As foreshadowed below, the Florida legislature has finally adopted Daubert, bringing the potential for rigorous scrutiny of expert testimony to one of the nation’s largest—and, some would say, more plaintiff-friendly—jurisdictions. Judging from past experience, we can expect a series of cases testing the implications of the move, if not the move itself. Here are some questions we might see soon:
- Does Daubert even apply here? Under Marsh v. Valyou, 977 So. 2d 543, 547 (Fla. 2007), Florida’s old Frye rule arguably did not apply to some controversial testimony, even though it would have received Daubert scrutiny in Daubert courts and Frye scrutiny in most Frye courts. Litigants who benefited from that rule will no doubt seek to preserve something of its force, although they will face a major obstacle—the text of the new law itself and its legislative history make reasonably clear that all expert testimony is now potentially up for review.
- Was the change constitutional? Those opposed to the rule change may well mount a constitutional challenge. A similar effort was successful in Arizona several years ago, based on separation of powers concerns, but the victory was short lived—Daubert was simply re-adopted by a different means.

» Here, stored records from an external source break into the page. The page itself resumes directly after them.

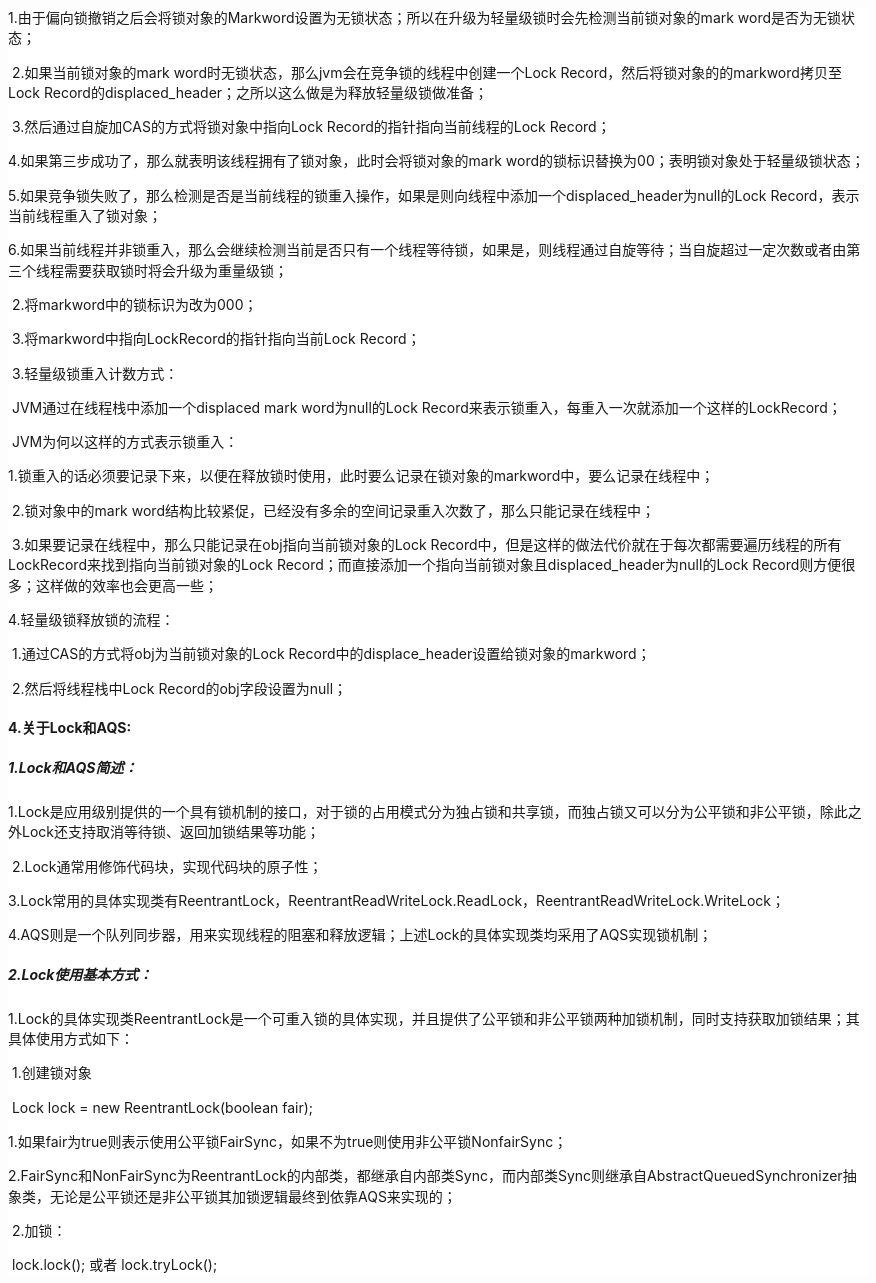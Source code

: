 ​		1.由于偏向锁撤销之后会将锁对象的Markword设置为无锁状态；所以在升级为轻量级锁时会先检测当前锁对象的mark word是否为无锁状态；

​		2.如果当前锁对象的mark word时无锁状态，那么jvm会在竞争锁的线程中创建一个Lock Record，然后将锁对象的的markword拷贝至Lock Record的displaced_header；之所以这么做是为释放轻量级锁做准备；

​		3.然后通过自旋加CAS的方式将锁对象中指向Lock Record的指针指向当前线程的Lock Record；

​		4.如果第三步成功了，那么就表明该线程拥有了锁对象，此时会将锁对象的mark word的锁标识替换为00；表明锁对象处于轻量级锁状态；

​		5.如果竞争锁失败了，那么检测是否是当前线程的锁重入操作，如果是则向线程中添加一个displaced_header为null的Lock Record，表示当前线程重入了锁对象；

​		6.如果当前线程并非锁重入，那么会继续检测当前是否只有一个线程等待锁，如果是，则线程通过自旋等待；当自旋超过一定次数或者由第三个线程需要获取锁时将会升级为重量级锁；

​		2.将markword中的锁标识为改为000；

​		3.将markword中指向LockRecord的指针指向当前Lock Record；

​	3.轻量级锁重入计数方式：

​		JVM通过在线程栈中添加一个displaced mark word为null的Lock Record来表示锁重入，每重入一次就添加一个这样的LockRecord；

​		JVM为何以这样的方式表示锁重入：	

​			1.锁重入的话必须要记录下来，以便在释放锁时使用，此时要么记录在锁对象的markword中，要么记录在线程中；

​			2.锁对象中的mark word结构比较紧促，已经没有多余的空间记录重入次数了，那么只能记录在线程中；

​			3.如果要记录在线程中，那么只能记录在obj指向当前锁对象的Lock Record中，但是这样的做法代价就在于每次都需要遍历线程的所有LockRecord来找到指向当前锁对象的Lock Record；而直接添加一个指向当前锁对象且displaced_header为null的Lock Record则方便很多；这样做的效率也会更高一些；

4.轻量级锁释放锁的流程：

​		1.通过CAS的方式将obj为当前锁对象的Lock Record中的displace_header设置给锁对象的markword；

​		2.然后将线程栈中Lock Record的obj字段设置为null；	

#### 4.关于Lock和AQS:

##### 1.Lock和AQS简述：

​		1.Lock是应用级别提供的一个具有锁机制的接口，对于锁的占用模式分为独占锁和共享锁，而独占锁又可以分为公平锁和非公平锁，除此之外Lock还支持取消等待锁、返回加锁结果等功能；

​		2.Lock通常用修饰代码块，实现代码块的原子性；

​		3.Lock常用的具体实现类有ReentrantLock，ReentrantReadWriteLock.ReadLock，ReentrantReadWriteLock.WriteLock；

​		4.AQS则是一个队列同步器，用来实现线程的阻塞和释放逻辑；上述Lock的具体实现类均采用了AQS实现锁机制；

##### 2.Lock使用基本方式：

​		1.Lock的具体实现类ReentrantLock是一个可重入锁的具体实现，并且提供了公平锁和非公平锁两种加锁机制，同时支持获取加锁结果；其具体使用方式如下：

​			1.创建锁对象

​				Lock lock = new ReentrantLock(boolean fair);

​				1.如果fair为true则表示使用公平锁FairSync，如果不为true则使用非公平锁NonfairSync；

​				2.FairSync和NonFairSync为ReentrantLock的内部类，都继承自内部类Sync，而内部类Sync则继承自AbstractQueuedSynchronizer抽象类，无论是公平锁还是非公平锁其加锁逻辑最终到依靠AQS来实现的；

​			2.加锁：

​				lock.lock(); 或者 lock.tryLock();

- What does Daubert require? The Florida bench and bar are going to have to learn to use some new muscles, which may take some time. Initially, there may be some cases testing what Daubert scrutiny actually requires, although the vast body of case law from federal and state courts should help in resolving these quickly.
No doubt other issues will arise. The next few years promise to be interesting as these and other questions work their way through the Florida courts, and counsel should be prepared to address them in addition to the “merits” of expert testimony.